NRC is now considering the first three of about 20 anticipated second licence renewal applications to extend operating lives from 60 to 80 years.
WNN 13/3/19.  USA NP

US government affirms support for nuclear zero emission credits

The US Energy Secretary says that he and the Department of Energy (DOE) support US states that put in place provisions to support nuclear power on a similar basis to renewables. The need to assure reliable supply of electricity is becoming more obvious, especially in the northeast, despite pushback against nuclear support from fossil fuel and environmentalist lobbies. In Pennsylvania the legislature is debating new rules to include nuclear power to operate under its Alternative Energy Portfolio Standards Act with renewables. Nuclear power plants generate 42% of its electricity and 93% of its zero-carbon power. The DOE supports such programs run by states that do not rely on the federal government. 

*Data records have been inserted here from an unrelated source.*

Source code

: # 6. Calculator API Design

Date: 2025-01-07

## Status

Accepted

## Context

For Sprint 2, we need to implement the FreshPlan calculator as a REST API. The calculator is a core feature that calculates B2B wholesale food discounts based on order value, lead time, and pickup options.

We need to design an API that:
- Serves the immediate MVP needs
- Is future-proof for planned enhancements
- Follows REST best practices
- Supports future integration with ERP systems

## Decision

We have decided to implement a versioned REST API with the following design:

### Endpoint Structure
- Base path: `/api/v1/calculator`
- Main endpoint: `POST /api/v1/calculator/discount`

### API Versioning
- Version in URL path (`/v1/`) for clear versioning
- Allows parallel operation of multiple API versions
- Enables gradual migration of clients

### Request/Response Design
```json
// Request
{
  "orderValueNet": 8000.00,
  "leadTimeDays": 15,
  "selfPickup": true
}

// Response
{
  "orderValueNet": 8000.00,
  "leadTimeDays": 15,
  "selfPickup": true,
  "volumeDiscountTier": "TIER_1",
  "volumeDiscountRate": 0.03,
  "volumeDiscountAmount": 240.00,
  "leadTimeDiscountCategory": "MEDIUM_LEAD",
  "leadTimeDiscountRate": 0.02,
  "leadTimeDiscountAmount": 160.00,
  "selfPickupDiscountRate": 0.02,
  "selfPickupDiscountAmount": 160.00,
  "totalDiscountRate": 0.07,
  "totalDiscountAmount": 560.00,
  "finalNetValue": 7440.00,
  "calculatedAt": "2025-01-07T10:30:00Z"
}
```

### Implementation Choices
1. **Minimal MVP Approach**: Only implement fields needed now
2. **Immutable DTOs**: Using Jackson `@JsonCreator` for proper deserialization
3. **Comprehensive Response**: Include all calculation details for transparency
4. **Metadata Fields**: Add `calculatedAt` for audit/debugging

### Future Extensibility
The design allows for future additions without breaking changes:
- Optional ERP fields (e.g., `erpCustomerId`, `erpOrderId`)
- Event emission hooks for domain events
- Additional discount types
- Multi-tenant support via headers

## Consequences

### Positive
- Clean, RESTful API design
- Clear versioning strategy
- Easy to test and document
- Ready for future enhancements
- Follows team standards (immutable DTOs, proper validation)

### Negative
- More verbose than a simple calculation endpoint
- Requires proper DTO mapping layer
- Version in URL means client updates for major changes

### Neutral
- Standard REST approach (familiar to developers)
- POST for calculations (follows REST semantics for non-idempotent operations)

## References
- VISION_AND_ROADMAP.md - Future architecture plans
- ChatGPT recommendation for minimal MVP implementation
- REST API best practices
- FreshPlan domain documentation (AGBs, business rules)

New York state, Illinois, Connecticut, and New Jersey all have some kind of zero emission credit schemes applying to nuclear power, Pennsylvania and Ohio have legislation pending. These address the problem of several US nuclear plants being economically threatened by competition from low-cost natural gas from fracking, and subsidised wind capacity. In June 2017 MIT's Center for Energy and Environmental Policy research published a study showing that saving US nuclear "would come at a cost of $4-7/MWh on average in these markets, which is much lower than the cost of subsidizing wind power." The zero emission credits for New York are currently $17.54/MWh, those in Illinois $16.50/MWh, while the current US Production Tax Credit level for renewables is $23/MWh.
Platts 13/3/19.  USA NP

22 February & 1 March 2019

USA launches new test reactor program

The US Department of Energy has launched its Versatile Test Reactor (VTR) program, set up under the Nuclear Energy Innovation Capabilities Act 2017 and run by the Idaho National Laboratory (INL). The program was funded, with bipartisan support, last year. The VTR, or versatile fast neutron source, will provide leading-edge capability for testing of advanced nuclear fuels, materials, instrumentation, and sensors, with accelerated neutron damage rates 20 times greater than current water-cooled test reactors.

GE-Hitachi is working with INL to adapt its PRISM as a test reactor under this program for R&D, though the PRISM design is currently as a 311 MWe power reactor, derived from earlier US designs. The VTR is to be operational at INL by the end of 2025, closing an extraordinary 30-year gap since EBR-II fast reactor closed in 1994 by political edict. This was a major setback to US nuclear research, and over this period the USA has been progressively overtaken in nuclear technology. The only other fast-neutron test reactor operating is BN-60 in Russia, to be replaced after 2020 by MBIR, now under construction there.
Research reactors, Fast reactors

Australian uranium deposit approaches operation after 47 years development

Boss Resources has announced completion of the optimisation testwork program, the first phase of the restart strategy for its 100% owned Honeymoon uranium project in South Australia. While the deposit, 80 kilometres north west of Broken Hill, was mined briefly by a previous owner, it has been effectively under development since its discovery in 1972.  The orebody 70-130 metres deep and amenable to mining by in situ leaching, though the groundwater has high chloride levels, which is one of the reasons for the drawn-out development with a succession of about ten different equity holders – Australian, US, Russian and Japanese.  While well over $100 million has been spent on it, Boss Resources acquired it in 2015 for A$ 11.5 million and has made a fresh approach with process improvements. It is expected to ramp up to producing 1230 tU per year when it is commissioned.